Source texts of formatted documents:
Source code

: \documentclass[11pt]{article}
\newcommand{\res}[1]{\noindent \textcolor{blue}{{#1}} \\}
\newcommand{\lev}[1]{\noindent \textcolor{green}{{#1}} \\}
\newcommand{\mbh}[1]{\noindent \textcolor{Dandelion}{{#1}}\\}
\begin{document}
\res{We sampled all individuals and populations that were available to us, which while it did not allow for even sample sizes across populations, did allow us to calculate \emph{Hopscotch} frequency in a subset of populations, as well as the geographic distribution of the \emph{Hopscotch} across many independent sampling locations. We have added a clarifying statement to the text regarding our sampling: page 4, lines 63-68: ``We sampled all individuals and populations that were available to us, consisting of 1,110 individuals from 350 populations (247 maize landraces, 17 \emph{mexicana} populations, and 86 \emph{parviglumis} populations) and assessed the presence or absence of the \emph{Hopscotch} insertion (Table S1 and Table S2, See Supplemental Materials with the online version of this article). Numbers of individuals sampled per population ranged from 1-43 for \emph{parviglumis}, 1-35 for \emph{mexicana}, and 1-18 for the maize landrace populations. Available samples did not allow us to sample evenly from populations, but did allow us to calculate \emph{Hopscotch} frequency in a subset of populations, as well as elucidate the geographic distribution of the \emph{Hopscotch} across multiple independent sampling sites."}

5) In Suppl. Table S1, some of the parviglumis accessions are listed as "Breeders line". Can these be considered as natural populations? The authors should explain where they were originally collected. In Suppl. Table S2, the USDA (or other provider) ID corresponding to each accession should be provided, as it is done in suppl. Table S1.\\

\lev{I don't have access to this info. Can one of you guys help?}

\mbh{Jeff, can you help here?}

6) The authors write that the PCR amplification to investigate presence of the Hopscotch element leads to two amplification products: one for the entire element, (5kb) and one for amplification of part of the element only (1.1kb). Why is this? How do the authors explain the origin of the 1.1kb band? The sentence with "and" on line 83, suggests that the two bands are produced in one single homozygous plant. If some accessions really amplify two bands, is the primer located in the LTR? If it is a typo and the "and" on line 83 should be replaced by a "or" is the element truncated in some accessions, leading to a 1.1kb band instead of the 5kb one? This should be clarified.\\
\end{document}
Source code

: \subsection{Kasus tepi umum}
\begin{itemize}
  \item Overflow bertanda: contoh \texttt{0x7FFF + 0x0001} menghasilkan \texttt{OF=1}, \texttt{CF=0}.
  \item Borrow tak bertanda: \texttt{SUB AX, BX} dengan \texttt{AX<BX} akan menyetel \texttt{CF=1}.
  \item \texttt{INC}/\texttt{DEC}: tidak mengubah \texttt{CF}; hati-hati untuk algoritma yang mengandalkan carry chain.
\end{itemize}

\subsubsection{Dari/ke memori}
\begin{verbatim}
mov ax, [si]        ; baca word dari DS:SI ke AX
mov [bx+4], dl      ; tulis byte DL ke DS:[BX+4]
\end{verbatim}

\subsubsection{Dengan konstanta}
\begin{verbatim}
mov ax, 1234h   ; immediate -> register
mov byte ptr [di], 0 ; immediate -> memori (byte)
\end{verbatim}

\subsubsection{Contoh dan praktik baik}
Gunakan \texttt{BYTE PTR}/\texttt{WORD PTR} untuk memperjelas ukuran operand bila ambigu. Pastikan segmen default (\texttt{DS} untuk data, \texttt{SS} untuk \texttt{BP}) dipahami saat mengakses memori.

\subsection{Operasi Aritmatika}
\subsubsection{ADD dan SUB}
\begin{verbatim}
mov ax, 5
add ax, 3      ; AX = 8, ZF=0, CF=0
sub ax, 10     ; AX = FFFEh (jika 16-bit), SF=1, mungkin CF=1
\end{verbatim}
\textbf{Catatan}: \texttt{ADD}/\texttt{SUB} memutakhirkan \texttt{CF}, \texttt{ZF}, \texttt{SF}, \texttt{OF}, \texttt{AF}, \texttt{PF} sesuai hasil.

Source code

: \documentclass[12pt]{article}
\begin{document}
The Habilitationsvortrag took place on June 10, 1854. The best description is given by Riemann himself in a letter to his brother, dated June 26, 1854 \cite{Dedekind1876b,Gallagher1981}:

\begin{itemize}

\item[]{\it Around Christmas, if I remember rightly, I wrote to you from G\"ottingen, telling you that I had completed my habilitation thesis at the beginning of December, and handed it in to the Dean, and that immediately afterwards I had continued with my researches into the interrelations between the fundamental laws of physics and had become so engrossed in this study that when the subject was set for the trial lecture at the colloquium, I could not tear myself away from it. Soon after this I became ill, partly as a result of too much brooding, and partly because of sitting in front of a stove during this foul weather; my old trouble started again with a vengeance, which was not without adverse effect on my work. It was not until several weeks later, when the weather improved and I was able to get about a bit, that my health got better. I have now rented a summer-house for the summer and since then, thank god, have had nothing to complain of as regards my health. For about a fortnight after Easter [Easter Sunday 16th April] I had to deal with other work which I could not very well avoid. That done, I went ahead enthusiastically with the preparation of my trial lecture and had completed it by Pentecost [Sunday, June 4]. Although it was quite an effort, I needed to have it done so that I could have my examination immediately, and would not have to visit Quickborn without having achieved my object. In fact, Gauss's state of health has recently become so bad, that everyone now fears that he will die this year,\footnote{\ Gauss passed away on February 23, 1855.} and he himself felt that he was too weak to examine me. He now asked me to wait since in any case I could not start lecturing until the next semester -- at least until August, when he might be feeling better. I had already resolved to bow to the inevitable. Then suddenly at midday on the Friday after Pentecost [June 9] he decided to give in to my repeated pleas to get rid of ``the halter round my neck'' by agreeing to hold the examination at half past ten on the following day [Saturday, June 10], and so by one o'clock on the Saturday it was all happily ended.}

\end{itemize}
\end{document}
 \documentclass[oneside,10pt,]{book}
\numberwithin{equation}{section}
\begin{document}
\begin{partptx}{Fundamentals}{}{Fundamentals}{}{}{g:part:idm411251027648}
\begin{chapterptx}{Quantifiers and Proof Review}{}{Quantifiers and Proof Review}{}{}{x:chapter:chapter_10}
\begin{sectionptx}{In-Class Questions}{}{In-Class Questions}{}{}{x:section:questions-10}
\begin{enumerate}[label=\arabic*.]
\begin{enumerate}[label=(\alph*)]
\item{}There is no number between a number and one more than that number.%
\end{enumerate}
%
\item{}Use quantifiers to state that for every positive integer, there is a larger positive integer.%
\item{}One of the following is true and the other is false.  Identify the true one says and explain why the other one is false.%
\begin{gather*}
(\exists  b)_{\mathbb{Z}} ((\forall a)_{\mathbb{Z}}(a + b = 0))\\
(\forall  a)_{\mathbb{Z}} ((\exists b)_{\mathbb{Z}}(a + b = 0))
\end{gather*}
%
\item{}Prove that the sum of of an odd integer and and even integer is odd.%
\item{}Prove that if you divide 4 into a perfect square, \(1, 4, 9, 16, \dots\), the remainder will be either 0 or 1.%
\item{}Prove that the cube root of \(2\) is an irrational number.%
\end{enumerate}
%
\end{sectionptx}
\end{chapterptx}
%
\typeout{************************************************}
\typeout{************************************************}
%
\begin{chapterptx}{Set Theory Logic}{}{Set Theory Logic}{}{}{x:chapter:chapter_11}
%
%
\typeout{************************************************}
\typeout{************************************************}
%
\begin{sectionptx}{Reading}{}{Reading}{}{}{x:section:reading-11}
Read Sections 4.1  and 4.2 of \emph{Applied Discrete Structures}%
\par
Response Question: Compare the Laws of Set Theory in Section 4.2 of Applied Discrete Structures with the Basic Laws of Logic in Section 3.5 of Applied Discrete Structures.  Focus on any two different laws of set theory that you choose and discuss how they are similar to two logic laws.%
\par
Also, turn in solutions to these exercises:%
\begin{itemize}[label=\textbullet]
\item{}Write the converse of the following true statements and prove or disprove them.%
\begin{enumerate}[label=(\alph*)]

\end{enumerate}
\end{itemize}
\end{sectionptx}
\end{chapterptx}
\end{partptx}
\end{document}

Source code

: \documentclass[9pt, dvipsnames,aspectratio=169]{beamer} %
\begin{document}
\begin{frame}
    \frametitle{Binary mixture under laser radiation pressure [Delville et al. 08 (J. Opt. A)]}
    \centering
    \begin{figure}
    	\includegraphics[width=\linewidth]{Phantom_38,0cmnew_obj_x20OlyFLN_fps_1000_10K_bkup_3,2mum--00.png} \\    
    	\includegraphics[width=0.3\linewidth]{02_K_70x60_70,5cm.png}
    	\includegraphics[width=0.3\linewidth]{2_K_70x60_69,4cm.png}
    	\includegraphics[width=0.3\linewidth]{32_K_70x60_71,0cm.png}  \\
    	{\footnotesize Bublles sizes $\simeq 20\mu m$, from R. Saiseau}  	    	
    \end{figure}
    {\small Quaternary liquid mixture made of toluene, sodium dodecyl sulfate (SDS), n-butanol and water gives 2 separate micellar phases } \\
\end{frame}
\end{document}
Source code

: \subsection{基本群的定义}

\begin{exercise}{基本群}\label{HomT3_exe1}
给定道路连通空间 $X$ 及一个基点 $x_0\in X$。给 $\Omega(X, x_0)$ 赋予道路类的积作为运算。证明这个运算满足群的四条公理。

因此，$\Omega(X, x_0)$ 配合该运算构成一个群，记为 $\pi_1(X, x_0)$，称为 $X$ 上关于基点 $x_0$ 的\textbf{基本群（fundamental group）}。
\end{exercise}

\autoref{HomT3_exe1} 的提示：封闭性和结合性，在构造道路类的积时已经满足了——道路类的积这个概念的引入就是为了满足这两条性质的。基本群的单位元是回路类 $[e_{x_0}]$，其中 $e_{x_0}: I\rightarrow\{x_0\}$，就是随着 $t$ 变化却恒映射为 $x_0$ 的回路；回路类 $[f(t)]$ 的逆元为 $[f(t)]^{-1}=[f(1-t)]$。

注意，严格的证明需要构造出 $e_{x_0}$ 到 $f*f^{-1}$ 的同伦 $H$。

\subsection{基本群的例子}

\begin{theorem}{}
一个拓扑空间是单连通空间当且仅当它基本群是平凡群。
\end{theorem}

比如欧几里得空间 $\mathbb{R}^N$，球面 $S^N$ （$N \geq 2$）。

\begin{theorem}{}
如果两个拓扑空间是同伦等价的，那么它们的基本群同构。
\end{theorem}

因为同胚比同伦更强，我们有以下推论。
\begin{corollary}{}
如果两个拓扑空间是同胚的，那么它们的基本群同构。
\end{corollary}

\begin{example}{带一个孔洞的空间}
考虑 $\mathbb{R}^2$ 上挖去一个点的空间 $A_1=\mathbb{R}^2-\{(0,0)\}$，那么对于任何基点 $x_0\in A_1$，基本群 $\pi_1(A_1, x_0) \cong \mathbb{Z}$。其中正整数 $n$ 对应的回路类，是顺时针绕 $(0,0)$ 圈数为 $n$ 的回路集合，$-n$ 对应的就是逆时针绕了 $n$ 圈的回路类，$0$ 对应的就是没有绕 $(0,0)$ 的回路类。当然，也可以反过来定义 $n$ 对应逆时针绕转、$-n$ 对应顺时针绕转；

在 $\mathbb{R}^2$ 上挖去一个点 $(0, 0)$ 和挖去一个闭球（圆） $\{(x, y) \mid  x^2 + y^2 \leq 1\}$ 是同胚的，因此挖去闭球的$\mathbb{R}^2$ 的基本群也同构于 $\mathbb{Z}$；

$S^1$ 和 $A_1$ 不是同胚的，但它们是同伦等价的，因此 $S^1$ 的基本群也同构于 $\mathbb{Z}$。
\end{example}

▶ Your instructions: Every line above that holds the string "example" should be returned.

▶ Written solution:
\begin{example}{带一个孔洞的空间}
\end{example}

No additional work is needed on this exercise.